A number of firms are eyeing up Singapore-based lessor, Avation PLC, following the January 6 announcement that the firm was conducting a comprehensive strategic review which included the possibility of a sale after it received an unsolicited approach for the firm.

According to Avation’s 2H results statement, since the firm announced it was conducting it’s a review, a number of other potential buyers have expressed interest in acquiring either the entire lessor, or some of its portfolios of aircraft.  

While the Avation PLC did not offer any further information on the state of progress of these enquires it did say the board viewed the firm’s market value as above its net asset value for a number of reasons.

These ranged from; the value of its aircraft and leasing platform itself, and its Singapore tax domicile, to the potential for a larger entity to make debt refinancing gains given Aviation PLC’s positive ratings trajectory – 2019 it saw both S&P and the Japan Credit Rating Agency upgrade their outlook for the lessor.

Interest in the firm is understandable given AvationPLC’s positive H2 results which saw the firm post a 15% increase in revenue to $67.6 million, while profit after tax jumped 180% to $38.2 million compared to the H1 of 2019. 

Likewise, the firm’s operational performance was strong with Avation PLC managing to repossess and then release two aircraft which were being used by the insolvent operator Thomas Cook, while increasing its total number of airline customers to 18. The firm also reported the acquisition of three new ATR72-600 aircraft and a deal to lease five of this aircraft type to be delivered to Braathens by 30 June 2020; 

In a statement accompanying the results Avation PLC’s executive chairman, Jeff Chatfield was positive about the expansion of the firm’s customer base and said that this diversification was reflected in its smooth handling of the Thomas Cook insolvency.

“During the period, Avation repossessed two Airbus A321 aircraft from Thomas Cook and transitioned the aircraft to a new lessee.
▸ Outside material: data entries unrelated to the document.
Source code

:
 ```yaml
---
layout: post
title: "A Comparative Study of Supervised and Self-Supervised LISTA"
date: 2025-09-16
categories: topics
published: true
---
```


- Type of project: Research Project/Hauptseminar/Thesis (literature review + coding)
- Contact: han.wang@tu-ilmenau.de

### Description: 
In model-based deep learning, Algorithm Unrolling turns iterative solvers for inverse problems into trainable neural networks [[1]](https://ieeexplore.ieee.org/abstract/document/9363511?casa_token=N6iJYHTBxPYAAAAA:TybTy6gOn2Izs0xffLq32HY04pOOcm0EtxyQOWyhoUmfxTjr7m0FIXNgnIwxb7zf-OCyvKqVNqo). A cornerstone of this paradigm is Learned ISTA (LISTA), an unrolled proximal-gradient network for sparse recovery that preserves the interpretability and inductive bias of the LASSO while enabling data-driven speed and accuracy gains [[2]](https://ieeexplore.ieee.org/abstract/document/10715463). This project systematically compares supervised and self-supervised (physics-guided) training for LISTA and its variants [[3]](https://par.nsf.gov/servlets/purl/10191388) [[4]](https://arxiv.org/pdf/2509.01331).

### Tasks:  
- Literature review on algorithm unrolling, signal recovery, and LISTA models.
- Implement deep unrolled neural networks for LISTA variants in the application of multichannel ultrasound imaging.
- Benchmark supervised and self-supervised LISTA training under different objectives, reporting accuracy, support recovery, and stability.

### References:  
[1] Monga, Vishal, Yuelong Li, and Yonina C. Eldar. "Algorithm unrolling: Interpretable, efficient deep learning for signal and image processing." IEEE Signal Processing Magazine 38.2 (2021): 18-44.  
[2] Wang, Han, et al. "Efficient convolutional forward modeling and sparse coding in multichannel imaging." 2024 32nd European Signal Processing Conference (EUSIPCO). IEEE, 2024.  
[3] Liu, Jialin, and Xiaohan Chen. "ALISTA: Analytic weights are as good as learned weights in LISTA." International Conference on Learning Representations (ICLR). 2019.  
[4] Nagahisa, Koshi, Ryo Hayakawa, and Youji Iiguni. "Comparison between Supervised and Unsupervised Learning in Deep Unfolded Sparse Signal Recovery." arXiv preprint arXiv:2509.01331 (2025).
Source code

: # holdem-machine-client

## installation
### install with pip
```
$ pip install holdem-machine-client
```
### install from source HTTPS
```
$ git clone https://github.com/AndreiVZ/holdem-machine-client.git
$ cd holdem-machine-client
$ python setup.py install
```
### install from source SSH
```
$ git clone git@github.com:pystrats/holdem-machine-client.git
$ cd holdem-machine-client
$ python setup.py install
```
While the airline sector performed profitably as a whole, 2019 saw a record number of airline insolvencies. Avation’s limited exposure to Thomas Cook and lack of exposure to other airline failures results from increased scale and diversification and the application of stringent investment criteria. 

Avation has a strong cash position with four new aircraft expected to be added to the fleet through deliveries to Braathen’s and US Bangla between now and 30 June 2020. The Company believes it has sufficient liquidity to fund further fleet growth which will be sourced from the orderbook for ATR-72-600 aircraft and through aircraft acquisition,” he said.

At the end of 2019 Aviation PLC’s fleet stood at 49 aircraft, including seven aircraft on finance lease. The weighted average age of the fleet is 3.7 years, while the weighted average remaining lease term is 7.2 years. The firm has orders for six ATR72-600 aircraft for delivery by 2022 and purchase rights for a further 25 aircraft.

January saw 2020 Avation make its first engine acquisition with the  purchase of a Pratt & Whitney PW127M model, and it has already released this to a new airline customer.

“Airlines require access to spare engines to ensure continuous operation of aircraft. This new business line is highly synergistic to Avation’s core aircraft leasing business. Avation will look to leverage its position in the aviation industry and will consider further investment in aircraft engines in the future,” the firm said in its results statement.